▸ Your assignment
In the entries below, find the line with "mentioned by the" and the line with "- When we organize lines we get alphabets", then retype both and everything between them exactly. Do not copy the pictures.

▸ Record set
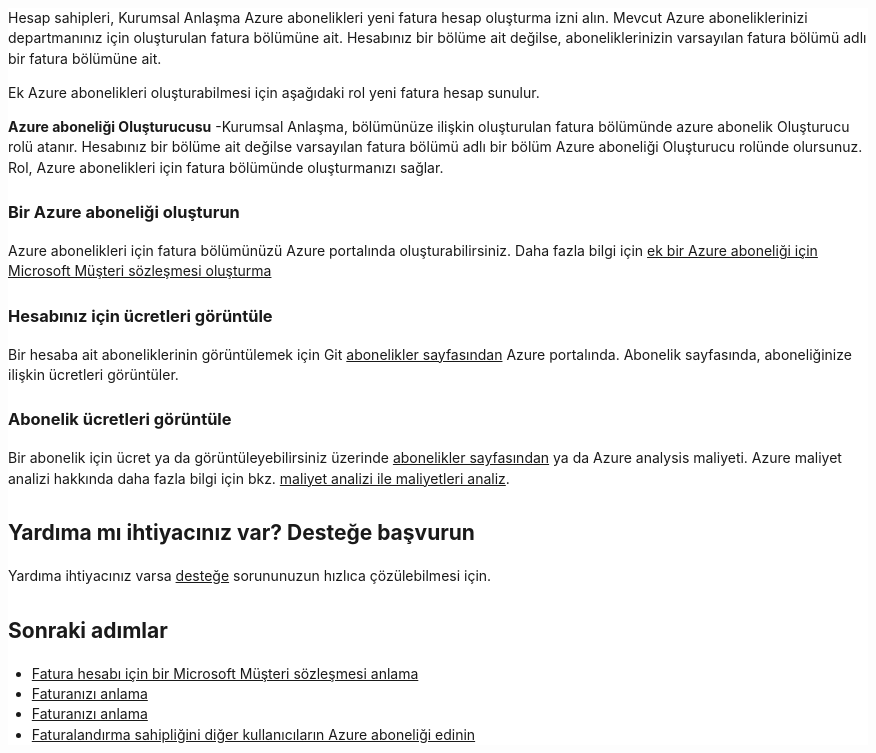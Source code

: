 Hesap sahipleri, Kurumsal Anlaşma Azure abonelikleri yeni fatura hesap oluşturma izni alın. Mevcut Azure aboneliklerinizi departmanınız için oluşturulan fatura bölümüne ait. Hesabınız bir bölüme ait değilse, aboneliklerinizin varsayılan fatura bölümü adlı bir fatura bölümüne ait.

Ek Azure abonelikleri oluşturabilmesi için aşağıdaki rol yeni fatura hesap sunulur.

**Azure aboneliği Oluşturucusu** -Kurumsal Anlaşma, bölümünüze ilişkin oluşturulan fatura bölümünde azure abonelik Oluşturucu rolü atanır. Hesabınız bir bölüme ait değilse varsayılan fatura bölümü adlı bir bölüm Azure aboneliği Oluşturucu rolünde olursunuz. Rol, Azure abonelikleri için fatura bölümünde oluşturmanızı sağlar.

### <a name="create-an-azure-subscription"></a>Bir Azure aboneliği oluşturun

Azure abonelikleri için fatura bölümünüzü Azure portalında oluşturabilirsiniz. Daha fazla bilgi için [ek bir Azure aboneliği için Microsoft Müşteri sözleşmesi oluşturma](billing-mca-create-subscription.md)

### <a name="view-charges-for-your-account"></a>Hesabınız için ücretleri görüntüle

Bir hesaba ait aboneliklerinin görüntülemek için Git [abonelikler sayfasından](https://portal.azure.com/#blade/Microsoft_Azure_Billing/SubscriptionsBlade) Azure portalında. Abonelik sayfasında, aboneliğinize ilişkin ücretleri görüntüler.

### <a name="view-charges-for-a-subscription"></a>Abonelik ücretleri görüntüle

Bir abonelik için ücret ya da görüntüleyebilirsiniz üzerinde [abonelikler sayfasından](https://portal.azure.com/#blade/Microsoft_Azure_Billing/SubscriptionsBlade) ya da Azure analysis maliyeti. Azure maliyet analizi hakkında daha fazla bilgi için bkz. [maliyet analizi ile maliyetleri analiz](../cost-management/quick-acm-cost-analysis.md).

## <a name="need-help-contact-support"></a>Yardıma mı ihtiyacınız var? Desteğe başvurun

Yardıma ihtiyacınız varsa [desteğe](https://portal.azure.com/?#blade/Microsoft_Azure_Support/HelpAndSupportBlade) sorununuzun hızlıca çözülebilmesi için.

## <a name="next-steps"></a>Sonraki adımlar

- [Fatura hesabı için bir Microsoft Müşteri sözleşmesi anlama](billing-mca-overview.md)
- [Faturanızı anlama](billing-understand-your-bill.md)
- [Faturanızı anlama](billing-understand-your-invoice.md)
- [Faturalandırma sahipliğini diğer kullanıcıların Azure aboneliği edinin](billing-mca-request-billing-ownership.md)
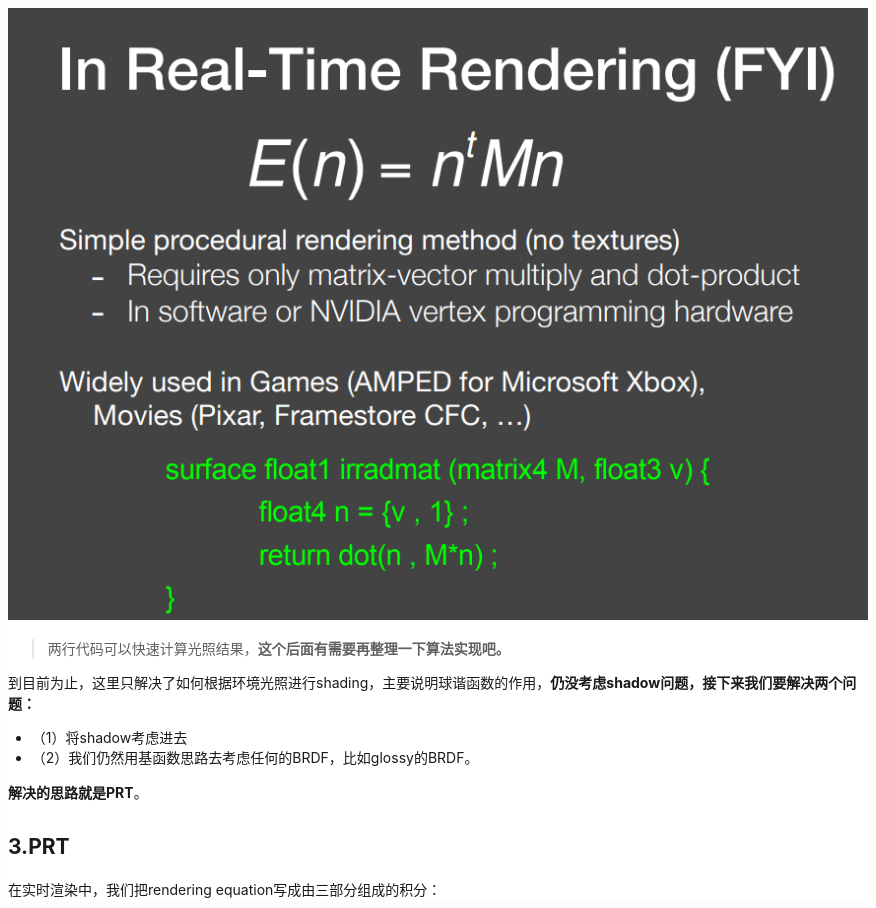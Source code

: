 ![image-20240117145017669](./assets/image-20240117145017669.png)

> 两行代码可以快速计算光照结果，**这个后面有需要再整理一下算法实现吧。**



到目前为止，这里只解决了如何根据环境光照进行shading，主要说明球谐函数的作用，**仍没考虑shadow问题，接下来我们要解决两个问题：**

- （1）将shadow考虑进去
- （2）我们仍然用基函数思路去考虑任何的BRDF，比如glossy的BRDF。

**解决的思路就是PRT**。



## 3.PRT

在实时渲染中，我们把rendering equation写成由三部分组成的积分：
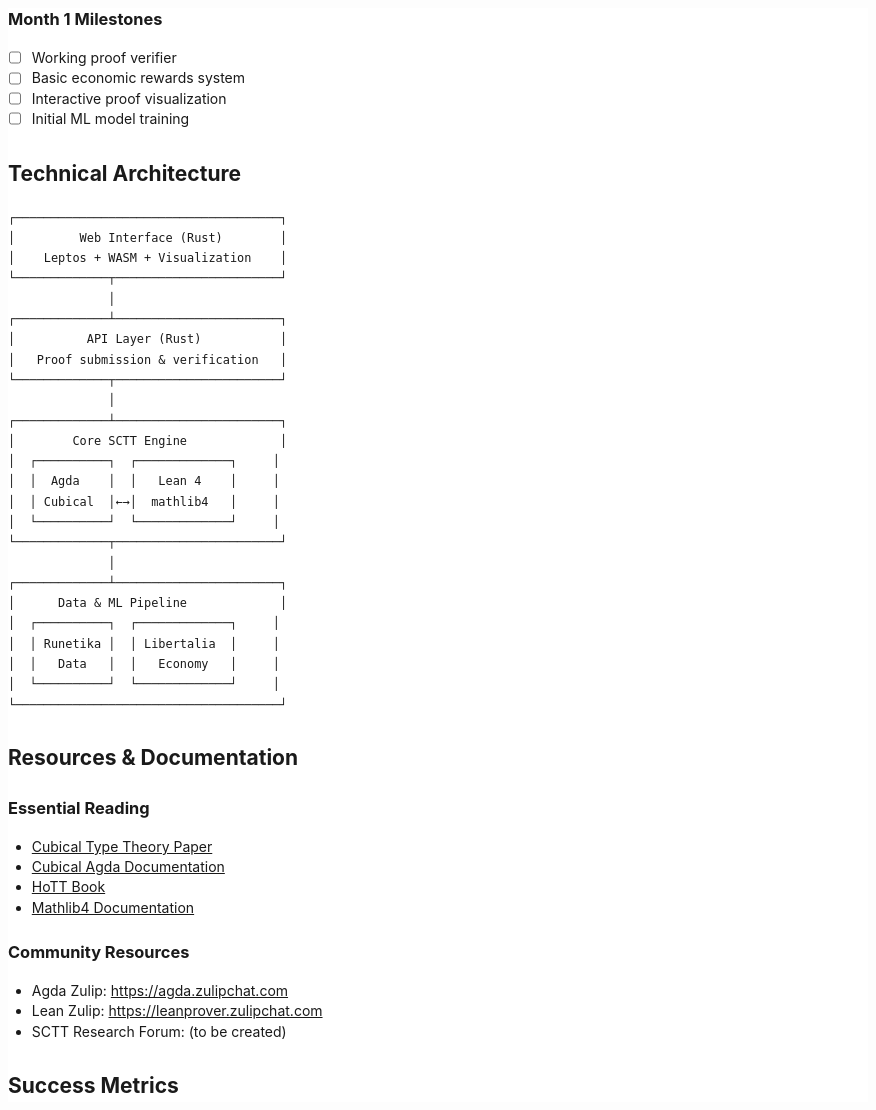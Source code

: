 ### Month 1 Milestones
- [ ] Working proof verifier
- [ ] Basic economic rewards system
- [ ] Interactive proof visualization
- [ ] Initial ML model training

## Technical Architecture

```
┌─────────────────────────────────────┐
│         Web Interface (Rust)        │
│    Leptos + WASM + Visualization    │
└─────────────┬───────────────────────┘
              │
┌─────────────┴───────────────────────┐
│          API Layer (Rust)           │
│   Proof submission & verification   │
└─────────────┬───────────────────────┘
              │
┌─────────────┴───────────────────────┐
│        Core SCTT Engine             │
│  ┌──────────┐  ┌─────────────┐     │
│  │  Agda    │  │   Lean 4    │     │
│  │ Cubical  │←→│  mathlib4   │     │
│  └──────────┘  └─────────────┘     │
└─────────────┬───────────────────────┘
              │
┌─────────────┴───────────────────────┐
│      Data & ML Pipeline             │
│  ┌──────────┐  ┌─────────────┐     │
│  │ Runetika │  │ Libertalia  │     │
│  │   Data   │  │   Economy   │     │
│  └──────────┘  └─────────────┘     │
└─────────────────────────────────────┘
```

## Resources & Documentation

### Essential Reading
- [Cubical Type Theory Paper](papers/cubical_type_theory_univalence.pdf)
- [Cubical Agda Documentation](papers/cubical_agda.pdf)
- [HoTT Book](papers/hott_book.pdf)
- [Mathlib4 Documentation](https://leanprover-community.github.io/mathlib4_docs/)

### Community Resources
- Agda Zulip: https://agda.zulipchat.com
- Lean Zulip: https://leanprover.zulipchat.com
- SCTT Research Forum: (to be created)

## Success Metrics
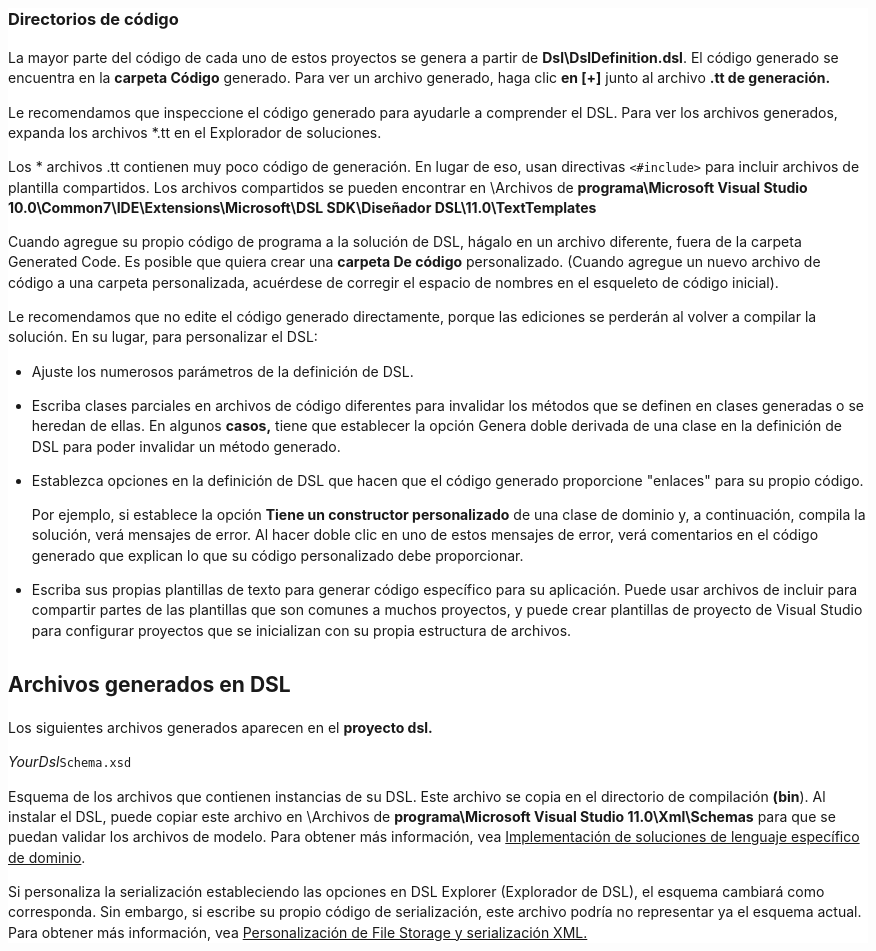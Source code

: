 ### <a name="the-code-directories"></a>Directorios de código
 La mayor parte del código de cada uno de estos proyectos se genera a partir de **Dsl\DslDefinition.dsl**. El código generado se encuentra en la **carpeta Código** generado. Para ver un archivo generado, haga clic **en [+]** junto al archivo **.tt de generación.**

 Le recomendamos que inspeccione el código generado para ayudarle a comprender el DSL. Para ver los archivos generados, expanda los archivos *.tt en el Explorador de soluciones.

 Los \* archivos .tt contienen muy poco código de generación. En lugar de eso, usan directivas `<#include>` para incluir archivos de plantilla compartidos. Los archivos compartidos se pueden encontrar en \Archivos de **programa\Microsoft Visual Studio 10.0\Common7\IDE\Extensions\Microsoft\DSL SDK\Diseñador DSL\11.0\TextTemplates**

 Cuando agregue su propio código de programa a la solución de DSL, hágalo en un archivo diferente, fuera de la carpeta Generated Code. Es posible que quiera crear una **carpeta De código** personalizado. (Cuando agregue un nuevo archivo de código a una carpeta personalizada, acuérdese de corregir el espacio de nombres en el esqueleto de código inicial).

 Le recomendamos que no edite el código generado directamente, porque las ediciones se perderán al volver a compilar la solución. En su lugar, para personalizar el DSL:

- Ajuste los numerosos parámetros de la definición de DSL.

- Escriba clases parciales en archivos de código diferentes para invalidar los métodos que se definen en clases generadas o se heredan de ellas. En algunos **casos,** tiene que establecer la opción Genera doble derivada de una clase en la definición de DSL para poder invalidar un método generado.

- Establezca opciones en la definición de DSL que hacen que el código generado proporcione "enlaces" para su propio código.

     Por ejemplo, si establece la opción **Tiene un constructor personalizado** de una clase de dominio y, a continuación, compila la solución, verá mensajes de error. Al hacer doble clic en uno de estos mensajes de error, verá comentarios en el código generado que explican lo que su código personalizado debe proporcionar.

- Escriba sus propias plantillas de texto para generar código específico para su aplicación. Puede usar archivos de incluir para compartir partes de las plantillas que son comunes a muchos proyectos, y puede crear plantillas de proyecto de Visual Studio para configurar proyectos que se inicializan con su propia estructura de archivos.

## <a name="generated-files-in-dsl"></a>Archivos generados en DSL
 Los siguientes archivos generados aparecen en el **proyecto dsl.**

 *YourDsl*`Schema.xsd`

 Esquema de los archivos que contienen instancias de su DSL. Este archivo se copia en el directorio de compilación **(bin**). Al instalar el DSL, puede copiar este archivo en \Archivos de **programa\Microsoft Visual Studio 11.0\Xml\Schemas** para que se puedan validar los archivos de modelo. Para obtener más información, vea [Implementación de soluciones de lenguaje específico de dominio](msi-and-vsix-deployment-of-a-dsl.md).

 Si personaliza la serialización estableciendo las opciones en DSL Explorer (Explorador de DSL), el esquema cambiará como corresponda. Sin embargo, si escribe su propio código de serialización, este archivo podría no representar ya el esquema actual. Para obtener más información, vea [Personalización de File Storage y serialización XML.](../modeling/customizing-file-storage-and-xml-serialization.md)
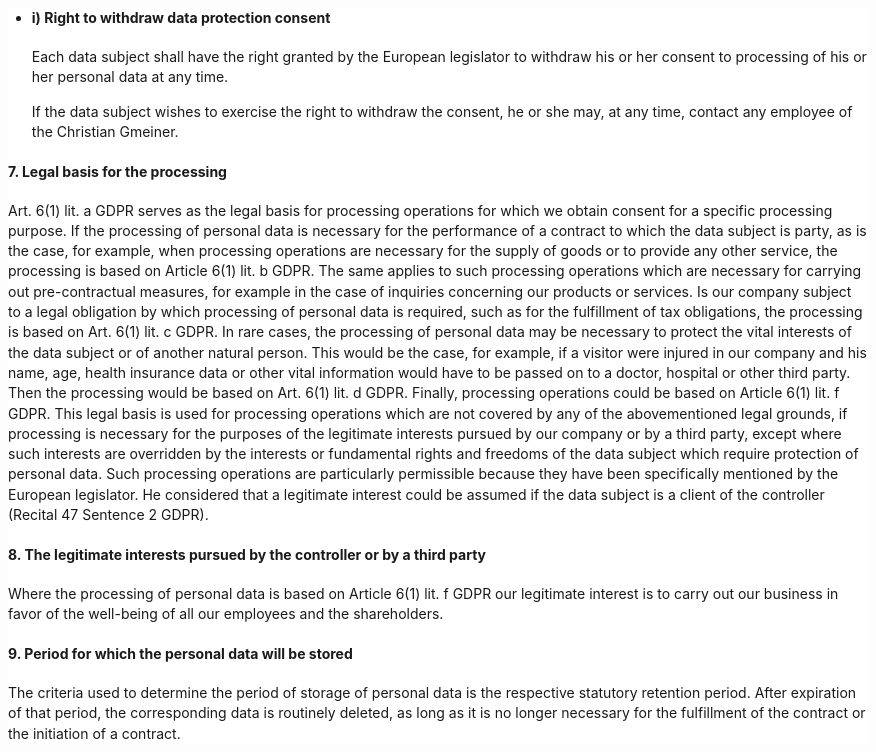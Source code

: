 -   #### i) Right to withdraw data protection consent

    Each data subject shall have the right granted by the European
    legislator to withdraw his or her consent to processing of his or
    her personal data at any time.

    If the data subject wishes to exercise the right to withdraw the
    consent, he or she may, at any time, contact any employee of the
    Christian Gmeiner.

#### 7. Legal basis for the processing

Art. 6(1) lit. a GDPR serves as the legal basis for processing
operations for which we obtain consent for a specific processing
purpose. If the processing of personal data is necessary for the
performance of a contract to which the data subject is party, as is the
case, for example, when processing operations are necessary for the
supply of goods or to provide any other service, the processing is based
on Article 6(1) lit. b GDPR. The same applies to such processing
operations which are necessary for carrying out pre-contractual
measures, for example in the case of inquiries concerning our products
or services. Is our company subject to a legal obligation by which
processing of personal data is required, such as for the fulfillment of
tax obligations, the processing is based on Art. 6(1) lit. c GDPR. In
rare cases, the processing of personal data may be necessary to protect
the vital interests of the data subject or of another natural person.
This would be the case, for example, if a visitor were injured in our
company and his name, age, health insurance data or other vital
information would have to be passed on to a doctor, hospital or other
third party. Then the processing would be based on Art. 6(1) lit. d
GDPR. Finally, processing operations could be based on Article 6(1) lit.
f GDPR. This legal basis is used for processing operations which are not
covered by any of the abovementioned legal grounds, if processing is
necessary for the purposes of the legitimate interests pursued by our
company or by a third party, except where such interests are overridden
by the interests or fundamental rights and freedoms of the data subject
which require protection of personal data. Such processing operations
are particularly permissible because they have been specifically
mentioned by the European legislator. He considered that a legitimate
interest could be assumed if the data subject is a client of the
controller (Recital 47 Sentence 2 GDPR).

#### 8. The legitimate interests pursued by the controller or by a third party

Where the processing of personal data is based on Article 6(1) lit. f
GDPR our legitimate interest is to carry out our business in favor of
the well-being of all our employees and the shareholders.

#### 9. Period for which the personal data will be stored

The criteria used to determine the period of storage of personal data is
the respective statutory retention period. After expiration of that
period, the corresponding data is routinely deleted, as long as it is no
longer necessary for the fulfillment of the contract or the initiation
of a contract.
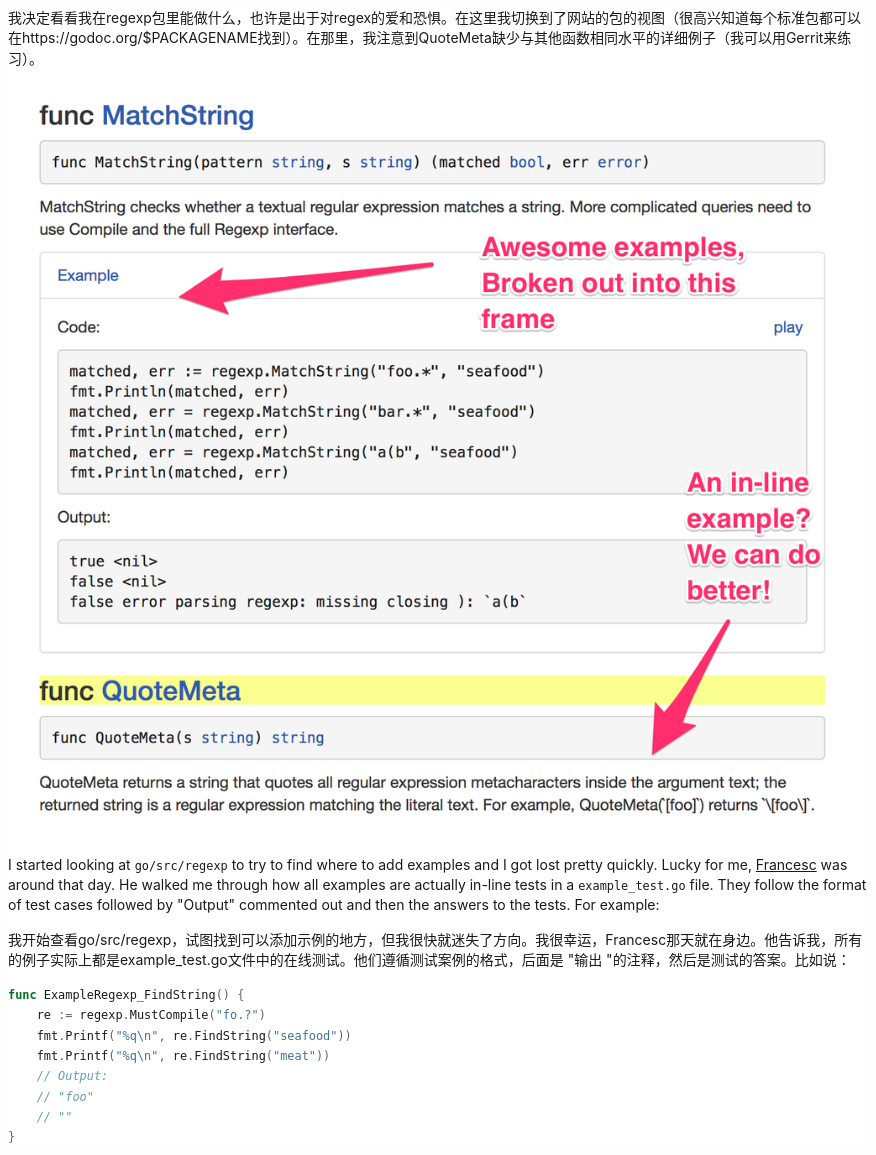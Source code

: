 我决定看看我在regexp包里能做什么，也许是出于对regex的爱和恐惧。在这里我切换到了网站的包的视图（很高兴知道每个标准包都可以在https://godoc.org/$PACKAGENAME找到）。在那里，我注意到QuoteMeta缺少与其他函数相同水平的详细例子（我可以用Gerrit来练习）。

![img](ContributionWorkshop_img/image1.png)

I started looking at `go/src/regexp` to try to find where to add examples and I got lost pretty quickly. Lucky for me, [Francesc](https://twitter.com/francesc) was around that day. He walked me through how all examples are actually in-line tests in a `example_test.go` file. They follow the format of test cases followed by "Output" commented out and then the answers to the tests. For example:

我开始查看go/src/regexp，试图找到可以添加示例的地方，但我很快就迷失了方向。我很幸运，Francesc那天就在身边。他告诉我，所有的例子实际上都是example_test.go文件中的在线测试。他们遵循测试案例的格式，后面是 "输出 "的注释，然后是测试的答案。比如说：

``` go
func ExampleRegexp_FindString() {
    re := regexp.MustCompile("fo.?")
    fmt.Printf("%q\n", re.FindString("seafood"))
    fmt.Printf("%q\n", re.FindString("meat"))
    // Output:
    // "foo"
    // ""
}
```
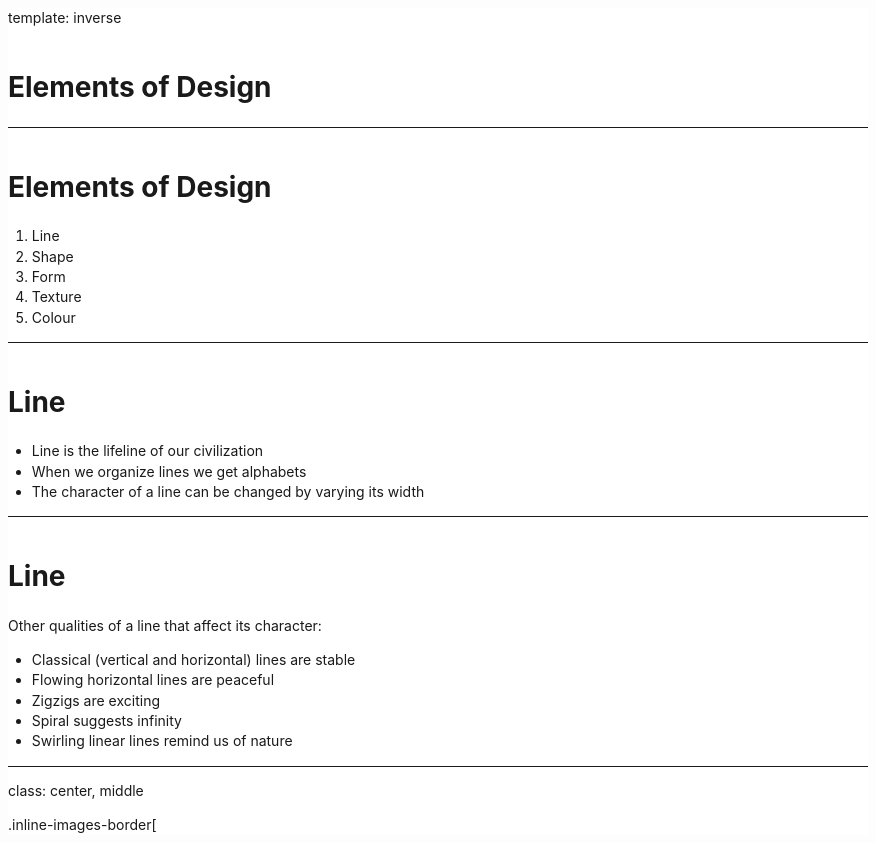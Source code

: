 template: inverse

# Elements of Design

---

# Elements of Design

1. Line
2. Shape
3. Form
4. Texture
5. Colour

---

# Line

- Line is the lifeline of our civilization
- When we organize lines we get alphabets
- The character of a line can be changed by varying its width

---

# Line

Other qualities of a line that affect its character:

- Classical (vertical and horizontal) lines are stable
- Flowing horizontal lines are peaceful
- Zigzigs are exciting
- Spiral suggests infinity
- Swirling linear lines remind us of nature

---
class: center, middle

.inline-images-border[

▸ Completed exercise
mentioned by the European legislator. He considered that a legitimate
interest could be assumed if the data subject is a client of the
controller (Recital 47 Sentence 2 GDPR).

#### 8. The legitimate interests pursued by the controller or by a third party

Where the processing of personal data is based on Article 6(1) lit. f
GDPR our legitimate interest is to carry out our business in favor of
the well-being of all our employees and the shareholders.

#### 9. Period for which the personal data will be stored

The criteria used to determine the period of storage of personal data is
the respective statutory retention period. After expiration of that
period, the corresponding data is routinely deleted, as long as it is no
longer necessary for the fulfillment of the contract or the initiation
of a contract.
Source code

: 我决定看看我在regexp包里能做什么，也许是出于对regex的爱和恐惧。在这里我切换到了网站的包的视图（很高兴知道每个标准包都可以在https://godoc.org/$PACKAGENAME找到）。在那里，我注意到QuoteMeta缺少与其他函数相同水平的详细例子（我可以用Gerrit来练习）。

![img](ContributionWorkshop_img/image1.png)

I started looking at `go/src/regexp` to try to find where to add examples and I got lost pretty quickly. Lucky for me, [Francesc](https://twitter.com/francesc) was around that day. He walked me through how all examples are actually in-line tests in a `example_test.go` file. They follow the format of test cases followed by "Output" commented out and then the answers to the tests. For example:

我开始查看go/src/regexp，试图找到可以添加示例的地方，但我很快就迷失了方向。我很幸运，Francesc那天就在身边。他告诉我，所有的例子实际上都是example_test.go文件中的在线测试。他们遵循测试案例的格式，后面是 "输出 "的注释，然后是测试的答案。比如说：

``` go
func ExampleRegexp_FindString() {
    re := regexp.MustCompile("fo.?")
    fmt.Printf("%q\n", re.FindString("seafood"))
    fmt.Printf("%q\n", re.FindString("meat"))
    // Output:
    // "foo"
    // ""
}
```
Source code

: template: inverse

# Elements of Design

---

# Elements of Design

1. Line
2. Shape
3. Form
4. Texture
5. Colour

---

# Line

- Line is the lifeline of our civilization
- When we organize lines we get alphabets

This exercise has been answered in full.